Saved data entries
»»

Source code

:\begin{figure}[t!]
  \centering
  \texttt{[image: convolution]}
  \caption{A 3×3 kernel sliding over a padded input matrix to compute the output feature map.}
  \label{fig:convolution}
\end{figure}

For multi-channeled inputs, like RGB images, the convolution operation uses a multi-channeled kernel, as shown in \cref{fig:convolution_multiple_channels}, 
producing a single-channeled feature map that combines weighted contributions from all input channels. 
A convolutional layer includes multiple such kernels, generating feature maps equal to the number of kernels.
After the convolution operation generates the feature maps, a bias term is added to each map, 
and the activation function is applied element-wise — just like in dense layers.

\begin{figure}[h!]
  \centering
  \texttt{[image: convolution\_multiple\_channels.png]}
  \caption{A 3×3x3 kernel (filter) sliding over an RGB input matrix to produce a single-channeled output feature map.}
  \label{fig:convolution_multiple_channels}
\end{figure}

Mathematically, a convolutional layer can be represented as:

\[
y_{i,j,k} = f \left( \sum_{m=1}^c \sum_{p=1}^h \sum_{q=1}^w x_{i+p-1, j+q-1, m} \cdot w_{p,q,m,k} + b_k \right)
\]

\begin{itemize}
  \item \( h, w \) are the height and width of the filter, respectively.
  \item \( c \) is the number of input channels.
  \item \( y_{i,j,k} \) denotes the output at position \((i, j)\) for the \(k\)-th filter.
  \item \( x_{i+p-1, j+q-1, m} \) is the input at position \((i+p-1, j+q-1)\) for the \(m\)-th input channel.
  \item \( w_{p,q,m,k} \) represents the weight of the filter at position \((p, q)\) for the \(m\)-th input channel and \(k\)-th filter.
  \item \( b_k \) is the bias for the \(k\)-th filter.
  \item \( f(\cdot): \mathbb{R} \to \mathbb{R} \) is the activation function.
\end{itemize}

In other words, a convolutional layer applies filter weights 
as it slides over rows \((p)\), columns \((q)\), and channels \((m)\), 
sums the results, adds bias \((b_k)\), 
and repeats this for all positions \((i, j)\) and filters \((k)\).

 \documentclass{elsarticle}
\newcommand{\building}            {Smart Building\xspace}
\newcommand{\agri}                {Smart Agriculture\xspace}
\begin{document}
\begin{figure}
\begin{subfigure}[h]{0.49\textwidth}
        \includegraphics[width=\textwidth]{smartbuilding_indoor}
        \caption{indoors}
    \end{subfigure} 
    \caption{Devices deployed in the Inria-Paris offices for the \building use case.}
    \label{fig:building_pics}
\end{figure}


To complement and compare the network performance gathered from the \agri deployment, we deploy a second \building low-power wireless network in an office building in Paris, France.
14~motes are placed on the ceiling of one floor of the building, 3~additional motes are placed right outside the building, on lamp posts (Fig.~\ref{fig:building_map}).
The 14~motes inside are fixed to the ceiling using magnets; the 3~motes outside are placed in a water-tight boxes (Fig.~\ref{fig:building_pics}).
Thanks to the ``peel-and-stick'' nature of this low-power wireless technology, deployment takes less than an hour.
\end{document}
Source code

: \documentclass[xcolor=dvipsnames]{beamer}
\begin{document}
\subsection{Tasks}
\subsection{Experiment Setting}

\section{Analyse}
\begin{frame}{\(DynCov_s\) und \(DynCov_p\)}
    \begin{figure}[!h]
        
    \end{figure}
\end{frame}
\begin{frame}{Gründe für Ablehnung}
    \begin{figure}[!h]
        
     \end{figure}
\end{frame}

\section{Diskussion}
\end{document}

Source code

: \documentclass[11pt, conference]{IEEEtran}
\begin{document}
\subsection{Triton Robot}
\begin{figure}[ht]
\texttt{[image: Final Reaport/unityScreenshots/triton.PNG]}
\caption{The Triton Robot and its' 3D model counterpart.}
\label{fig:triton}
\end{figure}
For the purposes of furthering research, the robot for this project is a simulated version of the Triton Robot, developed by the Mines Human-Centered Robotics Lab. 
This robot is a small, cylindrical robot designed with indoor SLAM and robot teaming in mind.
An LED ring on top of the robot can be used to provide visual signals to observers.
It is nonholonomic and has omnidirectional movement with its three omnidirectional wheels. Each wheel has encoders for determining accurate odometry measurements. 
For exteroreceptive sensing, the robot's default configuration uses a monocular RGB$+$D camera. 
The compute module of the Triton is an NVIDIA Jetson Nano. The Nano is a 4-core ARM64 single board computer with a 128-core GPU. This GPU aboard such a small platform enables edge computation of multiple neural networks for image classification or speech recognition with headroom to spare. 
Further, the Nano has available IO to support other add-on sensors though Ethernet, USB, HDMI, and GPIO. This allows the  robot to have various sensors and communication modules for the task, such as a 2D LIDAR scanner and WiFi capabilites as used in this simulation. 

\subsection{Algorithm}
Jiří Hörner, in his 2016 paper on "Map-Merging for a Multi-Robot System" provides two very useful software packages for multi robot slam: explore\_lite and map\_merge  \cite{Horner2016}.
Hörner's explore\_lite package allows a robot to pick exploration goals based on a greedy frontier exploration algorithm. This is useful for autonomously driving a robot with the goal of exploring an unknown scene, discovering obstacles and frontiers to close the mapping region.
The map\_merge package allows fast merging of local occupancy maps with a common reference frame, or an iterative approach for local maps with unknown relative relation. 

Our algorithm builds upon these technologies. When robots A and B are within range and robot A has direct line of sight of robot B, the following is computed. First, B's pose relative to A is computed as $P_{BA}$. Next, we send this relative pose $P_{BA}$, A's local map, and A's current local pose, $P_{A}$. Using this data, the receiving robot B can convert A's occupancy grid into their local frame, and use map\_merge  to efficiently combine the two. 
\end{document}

««

_ABOUT THIS EXERCISE_: Every record shown above should be written out again exactly.

_EXPECTED ANSWER_:
Source code

:\begin{figure}[t!]
  \centering
  \texttt{[image: convolution]}
  \caption{A 3×3 kernel sliding over a padded input matrix to compute the output feature map.}
  \label{fig:convolution}
\end{figure}

For multi-channeled inputs, like RGB images, the convolution operation uses a multi-channeled kernel, as shown in \cref{fig:convolution_multiple_channels}, 
producing a single-channeled feature map that combines weighted contributions from all input channels. 
A convolutional layer includes multiple such kernels, generating feature maps equal to the number of kernels.
After the convolution operation generates the feature maps, a bias term is added to each map, 
and the activation function is applied element-wise — just like in dense layers.

\begin{figure}[h!]
  \centering
  \texttt{[image: convolution\_multiple\_channels.png]}
  \caption{A 3×3x3 kernel (filter) sliding over an RGB input matrix to produce a single-channeled output feature map.}
  \label{fig:convolution_multiple_channels}
\end{figure}

Mathematically, a convolutional layer can be represented as:

\[
y_{i,j,k} = f \left( \sum_{m=1}^c \sum_{p=1}^h \sum_{q=1}^w x_{i+p-1, j+q-1, m} \cdot w_{p,q,m,k} + b_k \right)
\]

\begin{itemize}
  \item \( h, w \) are the height and width of the filter, respectively.
  \item \( c \) is the number of input channels.
  \item \( y_{i,j,k} \) denotes the output at position \((i, j)\) for the \(k\)-th filter.
  \item \( x_{i+p-1, j+q-1, m} \) is the input at position \((i+p-1, j+q-1)\) for the \(m\)-th input channel.
  \item \( w_{p,q,m,k} \) represents the weight of the filter at position \((p, q)\) for the \(m\)-th input channel and \(k\)-th filter.
  \item \( b_k \) is the bias for the \(k\)-th filter.
  \item \( f(\cdot): \mathbb{R} \to \mathbb{R} \) is the activation function.
\end{itemize}

In other words, a convolutional layer applies filter weights 
as it slides over rows \((p)\), columns \((q)\), and channels \((m)\), 
sums the results, adds bias \((b_k)\), 
and repeats this for all positions \((i, j)\) and filters \((k)\).

 \documentclass{elsarticle}
\newcommand{\building}            {Smart Building\xspace}
\newcommand{\agri}                {Smart Agriculture\xspace}
\begin{document}
\begin{figure}
\begin{subfigure}[h]{0.49\textwidth}
        \includegraphics[width=\textwidth]{smartbuilding_indoor}
        \caption{indoors}
    \end{subfigure} 
    \caption{Devices deployed in the Inria-Paris offices for the \building use case.}
    \label{fig:building_pics}
\end{figure}


To complement and compare the network performance gathered from the \agri deployment, we deploy a second \building low-power wireless network in an office building in Paris, France.
14~motes are placed on the ceiling of one floor of the building, 3~additional motes are placed right outside the building, on lamp posts (Fig.~\ref{fig:building_map}).
The 14~motes inside are fixed to the ceiling using magnets; the 3~motes outside are placed in a water-tight boxes (Fig.~\ref{fig:building_pics}).
Thanks to the ``peel-and-stick'' nature of this low-power wireless technology, deployment takes less than an hour.
\end{document}
Source code

: \documentclass[xcolor=dvipsnames]{beamer}
\begin{document}
\subsection{Tasks}
\subsection{Experiment Setting}

\section{Analyse}
\begin{frame}{\(DynCov_s\) und \(DynCov_p\)}
    \begin{figure}[!h]
        
    \end{figure}
\end{frame}
\begin{frame}{Gründe für Ablehnung}
    \begin{figure}[!h]
        
     \end{figure}
\end{frame}

\section{Diskussion}
\end{document}

Source code

: \documentclass[11pt, conference]{IEEEtran}
\begin{document}
\subsection{Triton Robot}
\begin{figure}[ht]
\texttt{[image: Final Reaport/unityScreenshots/triton.PNG]}
\caption{The Triton Robot and its' 3D model counterpart.}
\label{fig:triton}
\end{figure}
For the purposes of furthering research, the robot for this project is a simulated version of the Triton Robot, developed by the Mines Human-Centered Robotics Lab. 
This robot is a small, cylindrical robot designed with indoor SLAM and robot teaming in mind.
An LED ring on top of the robot can be used to provide visual signals to observers.
It is nonholonomic and has omnidirectional movement with its three omnidirectional wheels. Each wheel has encoders for determining accurate odometry measurements. 
For exteroreceptive sensing, the robot's default configuration uses a monocular RGB$+$D camera. 
The compute module of the Triton is an NVIDIA Jetson Nano. The Nano is a 4-core ARM64 single board computer with a 128-core GPU. This GPU aboard such a small platform enables edge computation of multiple neural networks for image classification or speech recognition with headroom to spare. 
Further, the Nano has available IO to support other add-on sensors though Ethernet, USB, HDMI, and GPIO. This allows the  robot to have various sensors and communication modules for the task, such as a 2D LIDAR scanner and WiFi capabilites as used in this simulation. 

\subsection{Algorithm}
Jiří Hörner, in his 2016 paper on "Map-Merging for a Multi-Robot System" provides two very useful software packages for multi robot slam: explore\_lite and map\_merge  \cite{Horner2016}.
Hörner's explore\_lite package allows a robot to pick exploration goals based on a greedy frontier exploration algorithm. This is useful for autonomously driving a robot with the goal of exploring an unknown scene, discovering obstacles and frontiers to close the mapping region.
The map\_merge package allows fast merging of local occupancy maps with a common reference frame, or an iterative approach for local maps with unknown relative relation. 

Our algorithm builds upon these technologies. When robots A and B are within range and robot A has direct line of sight of robot B, the following is computed. First, B's pose relative to A is computed as $P_{BA}$. Next, we send this relative pose $P_{BA}$, A's local map, and A's current local pose, $P_{A}$. Using this data, the receiving robot B can convert A's occupancy grid into their local frame, and use map\_merge  to efficiently combine the two. 
\end{document}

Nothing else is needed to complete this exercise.